▶ EXERCISE INSTRUCTIONS: Please state how many lines of the records hold the string "developer", giving nothing but the number.

▶ STORED DATA:
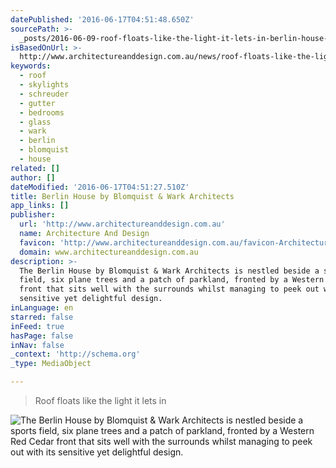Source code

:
 ```yaml
---
datePublished: '2016-06-17T04:51:48.650Z'
sourcePath: >-
  _posts/2016-06-09-roof-floats-like-the-light-it-lets-in-berlin-house-by-blomq.md
isBasedOnUrl: >-
  http://www.architectureanddesign.com.au/news/roof-floats-like-the-light-it-lets-in-berlin-house?utm_source=Cirrus+Media+Newsletters&utm_campaign=bccc73139b-Architecture+and+Design+Newsletter+-+201403121023&utm_medium=email&utm_term=0_fe913f1856-bccc73139b-58826505
keywords:
  - roof
  - skylights
  - schreuder
  - gutter
  - bedrooms
  - glass
  - wark
  - berlin
  - blomquist
  - house
related: []
author: []
dateModified: '2016-06-17T04:51:27.510Z'
title: Berlin House by Blomquist & Wark Architects
app_links: []
publisher:
  url: 'http://www.architectureanddesign.com.au'
  name: Architecture And Design
  favicon: 'http://www.architectureanddesign.com.au/favicon-ArchitectureAndDesign.ico'
  domain: www.architectureanddesign.com.au
description: >-
  The Berlin House by Blomquist & Wark Architects is nestled beside a sports
  field, six plane trees and a patch of parkland, fronted by a Western Red Cedar
  front that sits well with the surrounds whilst managing to peek out with its
  sensitive yet delightful design.
inLanguage: en
starred: false
inFeed: true
hasPage: false
inNav: false
_context: 'http://schema.org'
_type: MediaObject

---
```

> Roof floats like the light it lets in

![The Berlin House by Blomquist & Wark Architects is nestled beside a sports field, six plane trees and a patch of parkland, fronted by a Western Red Cedar front that sits well with the surrounds whilst managing to peek out with its sensitive yet delightful design.](https://the-grid-user-content.s3-us-west-2.amazonaws.com/2be15624-bf2a-444a-a15c-107f4193f5be.jpg)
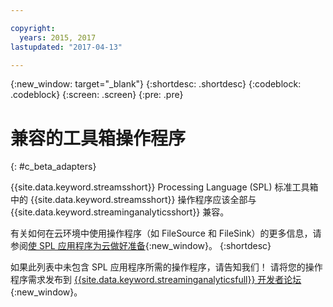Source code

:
 ```yaml
---

copyright:
  years: 2015, 2017
lastupdated: "2017-04-13"

---
```


<!-- Attribute definitions -->
{:new_window: target="_blank"}
{:shortdesc: .shortdesc}
{:codeblock: .codeblock}
{:screen: .screen}
{:pre: .pre}

# 兼容的工具箱操作程序
{: #c_beta_adapters}

{{site.data.keyword.streamsshort}} Processing Language (SPL) 标准工具箱中的 {{site.data.keyword.streamsshort}} 操作程序应该全部与 {{site.data.keyword.streaminganalyticsshort}} 兼容。

有关如何在云环境中使用操作程序（如 FileSource 和 FileSink）的更多信息，请参阅[使 SPL 应用程序为云做好准备](https://developer.ibm.com/streamsdev/docs/getting-spl-application-ready-cloud/){:new_window}。
{:shortdesc}

如果此列表中未包含 SPL 应用程序所需的操作程序，请告知我们！
请将您的操作程序需求发布到 [{{site.data.keyword.streaminganalyticsfull}} 开发者论坛](https://developer.ibm.com/answers/topics/streaming-analytics.html){:new_window}。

▶ ANSWER BELOW: 2